Oleh karena itu usaha untuk mencegah dengan menggunakan masker dan hand sanitizer dirasa lebih dapat mereka kontrol. Hal ini kemudian menjelaskan kenapa jumlah permintaan dua barang tersebut begitu melonjak dan mengalami kelangkaan stok serta kenaikan harga.

1. Batasi jumlah pembelian

Untuk menghindari barang yang tidak tepat sasaran, pembatasan jumlah beli dapat menjadi metode yang baik. Tidak hanya untuk masker, tetapi juga untuk bahan-bahan pokok maupun kebutuhan lain seperti tisu toilet. Pembatasan jumlah beli membuat setidaknya lebih banyak orang yang dapat memiliki barang tersebut.

Anda juga harus mengendalikan emosi dalam melakukan pembelian, jangan karena melihat orang disekitar anda membeli dalam jumlah besar anda lantas sama seperti mereka juga. Tindakan seperti ini lah yang membuat terjadi nya barang kebutuhan menjadi langka.

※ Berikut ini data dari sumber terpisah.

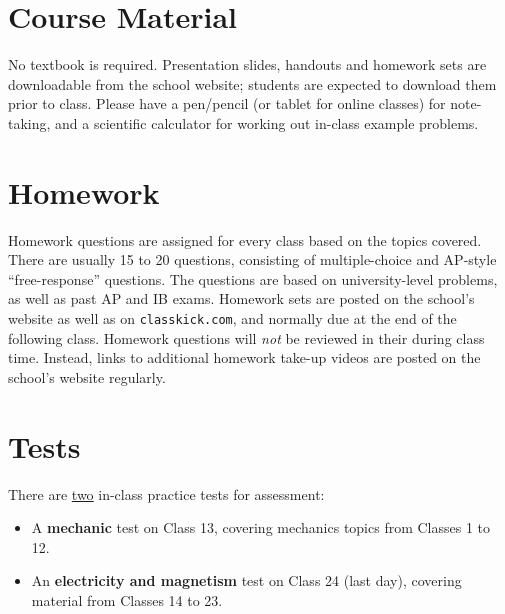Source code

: \documentclass{../../oss-handout}
\begin{document}
\section{Course Material}
No textbook is required. Presentation slides, handouts and homework sets are
downloadable from the school website; students are expected to download them
prior to class. Please have a pen/pencil (or tablet for online classes) for
note-taking, and a scientific calculator for working out in-class example
problems.






\section{Homework}
Homework questions are assigned for every class based on the topics covered.
There are usually 15 to 20 questions, consisting of multiple-choice and
AP-style ``free-response'' questions. The questions are based on
university-level problems, as well as past AP and IB exams. Homework sets are
posted on the school's website as well as on \texttt{classkick.com}, and
normally due at the end of the following class. Homework questions will
\emph{not} be reviewed in their during class time. Instead, links to additional
homework take-up videos are posted on the school's website regularly.


\section{Tests}
There are \underline{two} in-class practice tests for assessment:
\begin{itemize}[nosep]
\item A \textbf{mechanic} test on Class 13, covering mechanics topics from
  Classes 1 to 12.
\item An \textbf{electricity and magnetism} test on Class 24 (last day),
  covering material from Classes 14 to 23.
\end{itemize}
\end{document}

2. Memberi ancaman kepada yang menimbun

Dalam situasi genting, kadang rasa kemanusiaan tersampingkan karena ketakutan. Ada pula yang justru memanfaatkan momen genting untuk meraup untung yang lebih besar.

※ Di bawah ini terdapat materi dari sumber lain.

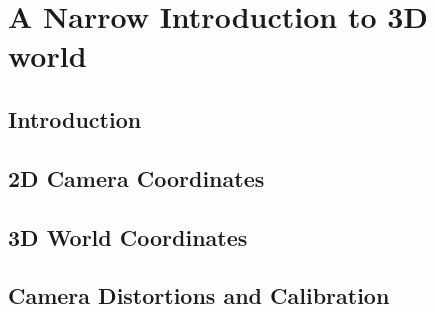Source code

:  

\chapter[Preface]{A Narrow Introduction to 3D world}

\section{Introduction}
\section{2D Camera Coordinates}
\section{3D World Coordinates}
\section{Camera Distortions and Calibration}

Menjadi manusia yang tidak mengerti bahwa masih ada pihak pihak yang lebih membutuhkan peralatan perlindungan seperti masker, baju alat pelindungan diri (APD) yang sebenarnya di butuhkan untuk mereka yang bekerja bagian kesehatan. Hal-hal yang seperti ini yang membuat permasalahan. Perlu adanya langkah tegas untuk memberi efek jera pada oknum-oknum semacam ini.

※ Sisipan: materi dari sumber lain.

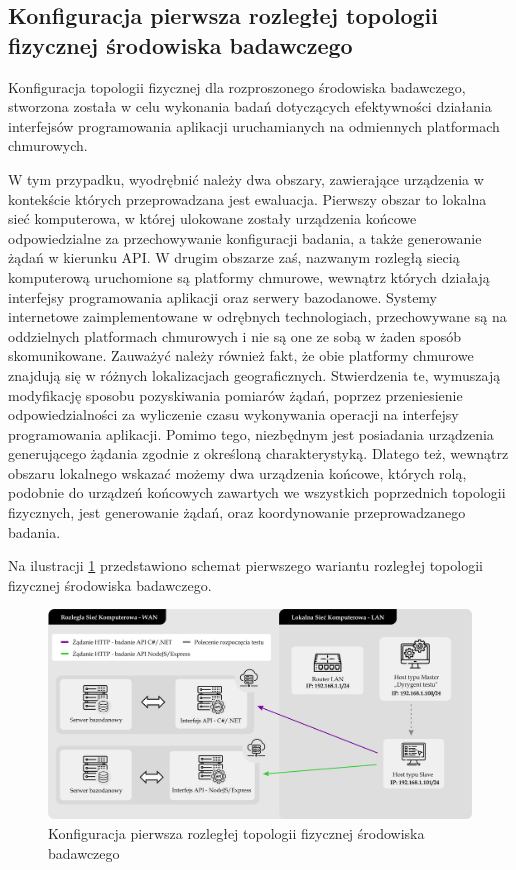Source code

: \subsection*{Konfiguracja pierwsza rozległej topologii fizycznej środowiska badawczego}
\label{sec:rozproszone-srodowisko-badawcze-ver-1}
Konfiguracja topologii fizycznej dla rozproszonego środowiska badawczego, stworzona została w celu wykonania badań dotyczących efektywności działania interfejsów programowania aplikacji uruchamianych na odmiennych platformach chmurowych.

W tym przypadku, wyodrębnić należy dwa obszary, zawierające urządzenia w kontekście których przeprowadzana jest ewaluacja. Pierwszy obszar to lokalna sieć komputerowa, w której ulokowane zostały urządzenia końcowe odpowiedzialne za przechowywanie konfiguracji badania, a także generowanie żądań w kierunku API. W drugim obszarze zaś, nazwanym rozległą siecią komputerową uruchomione są platformy chmurowe, wewnątrz których działają interfejsy programowania aplikacji oraz serwery bazodanowe. Systemy internetowe zaimplementowane w odrębnych technologiach, przechowywane są na oddzielnych platformach chmurowych i nie są one ze sobą w żaden sposób skomunikowane. Zauważyć należy również fakt, że obie platformy chmurowe znajdują się w różnych lokalizacjach geograficznych. Stwierdzenia te, wymuszają modyfikację sposobu pozyskiwania pomiarów żądań, poprzez przeniesienie odpowiedzialności za wyliczenie czasu wykonywania operacji na interfejsy programowania aplikacji. Pomimo tego, niezbędnym jest posiadania urządzenia generującego żądania zgodnie z określoną charakterystyką. Dlatego też, wewnątrz obszaru lokalnego wskazać możemy dwa urządzenia końcowe, których rolą, podobnie do urządzeń końcowych zawartych we wszystkich poprzednich topologii fizycznych, jest generowanie żądań, oraz koordynowanie przeprowadzanego badania.

Na ilustracji \ref{fig:topologia-4} przedstawiono schemat pierwszego wariantu rozległej topologii fizycznej środowiska badawczego.

\begin{figure}[ht]
    \centering
     \includegraphics[width=\linewidth]{rys04/topologia-4.png}
    \caption{Konfiguracja pierwsza rozległej topologii fizycznej środowiska badawczego}
    \label{fig:topologia-4}
\end{figure}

Presiden Indonesia Joko Widodo saat ini telah mengumumkan bahwa akan menindak tegas oknum-oknum yang menimbun dan memasang harga tinggi untuk sebuah masker. Langkah ini setidaknya telah menjadi sebuah ancaman dan menimbulkan efek jera pada oknum nakal yang menimbun masker.

Panic buying sejatinya tidak bisa dibenarkan. Bagaimana pun alasannya jangan hanya menyelamatkan diri sendiri dengan membeli atau menimbun alat kesehatan yang seharusnya dipakai untuk pihak bagian dari kesehtan. Akibat dari tindakan inilah yang membuat seolah-olah membuat yang lain semakin resah dan ingin bertindak dengan hal yang sama.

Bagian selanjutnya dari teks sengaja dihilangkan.